Added the Singer representation theorem.

src/measure/radon/radon.tex

@@ -148,6 +148,27 @@
     Since $X$ is $\sigma$-compact, $\mu$ is $\sigma$-finite, so $\mu$ is regular by \autoref{proposition:radon-regular-sigma-finite}.
 \end{proof}
 
+\begin{lemma}
+\label{lemma:radon-compact-project}
+    Let $X$ be a LCH space, $Y$ be a compact Hausdorff space, $\mu$ be a finite Radon measure on $X \times Y$, and $\nu$ be a measure on $X$. If for each $A \in \cb_X$, $\nu(A) \le \mu(A \times Y)$, then $\nu$ is also a Radon measure. 
+\end{lemma}
+\begin{proof}
+    Let $A \in \cb_X$ and $\eps > 0$. By outer regularity of $\mu$, there exists $U \in \cn_{X \times Y}(A \times Y)$ such that $\mu(U \setminus (A \times Y)) < \eps$. By the \hyperref[Tube Lemma]{lemma:tube-lemma}, there exists $V \in \cn_X(A)$ such that $V \times Y \subset U$. In which case, 
+    \[
+    \nu(V \setminus A) \le \mu((V \setminus A) \times Y) \le \mu(U \setminus (A \times Y)) < \eps
+    \]
+
+    so $\nu$ is outer regular on $A$.
+
+    On the other hand, by \autoref{proposition:radon-regular-sigma-finite}, there exists $K \subset A \times Y$ compact such that $\mu((A \times Y) \setminus K) < \eps$. By \autoref{proposition:compact-extensions}, $\pi_1(K) \subset A$ is also compact.
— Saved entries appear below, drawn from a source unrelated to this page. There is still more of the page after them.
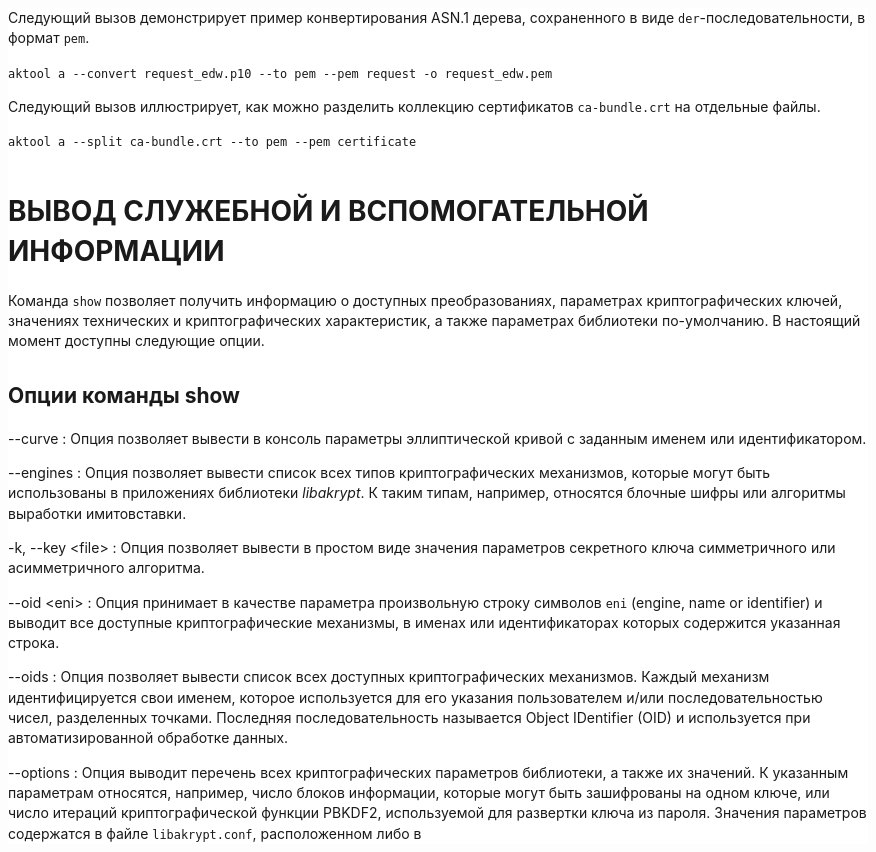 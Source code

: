 
Следующий вызов демонстрирует
пример конвертирования ASN.1 дерева, сохраненного в виде
`der`-последовательности, в формат `pem`.


    aktool a --convert request_edw.p10 --to pem --pem request -o request_edw.pem


Следующий вызов иллюстрирует, как можно разделить коллекцию сертификатов
`ca-bundle.crt` на отдельные файлы.


    aktool a --split ca-bundle.crt --to pem --pem certificate



ВЫВОД СЛУЖЕБНОЙ И ВСПОМОГАТЕЛЬНОЙ ИНФОРМАЦИИ
============================================

Команда `show` позволяет получить информацию о доступных
преобразованиях, параметрах криптографических ключей, значениях технических и
криптографических характеристик, а также параметрах библиотеки по-умолчанию. В
настоящий момент доступны следующие опции.

## Опции команды show

\--curve
: Опция позволяет вывести в консоль параметры эллиптической кривой с заданным именем
или идентификатором.

\--engines
: Опция позволяет вывести список всех типов криптографических
механизмов, которые могут быть использованы в приложениях библиотеки
*libakrypt*. К таким типам, например, относятся блочные шифры или
алгоритмы выработки имитовставки.

\-k, \--key \<file\>
: Опция позволяет вывести в простом виде
значения параметров секретного ключа симметричного или асимметричного алгоритма.

\--oid \<eni\>
: Опция принимает в качестве параметра произвольную строку символов
`eni` (engine, name or identifier) и выводит все доступные
криптографические механизмы, в именах или идентификаторах которых
содержится указанная строка.

\--oids
: Опция позволяет вывести список всех доступных криптографических
механизмов. Каждый механизм идентифицируется свои именем, которое
используется для его указания пользователем и/или
последовательностью чисел, разделенных точками. Последняя
последовательность называется Object IDentifier (OID) и используется
при автоматизированной обработке данных.

\--options
: Опция выводит перечень всех криптографических параметров библиотеки,
а также их значений. К указанным параметрам относятся, например,
число блоков информации, которые могут быть зашифрованы на одном
ключе, или число итераций криптографической функции PBKDF2,
используемой для развертки ключа из пароля. Значения параметров
содержатся в файле `libakrypt.conf`, расположенном либо в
Thus
+    \[
+    \nu(A \setminus \pi_1(K)) \le \mu((A \setminus \pi_1(K)) \times Y) \le \mu((A \times Y) \setminus K)
+    \]
+
+    so $\nu$ is inner regular on $A$. 
+\end{proof}
+
+
 \begin{proposition}
 \label{proposition:radon-cc-dense}
     Let $X$ be a LCH space, $\mu: \cb_X \to [0, \infty]$ be a Radon measure, $E$ be a normed vector space, and $p \in [1, \infty)$, then $C_c(X; E)$ is dense in $L^p(X; E)$.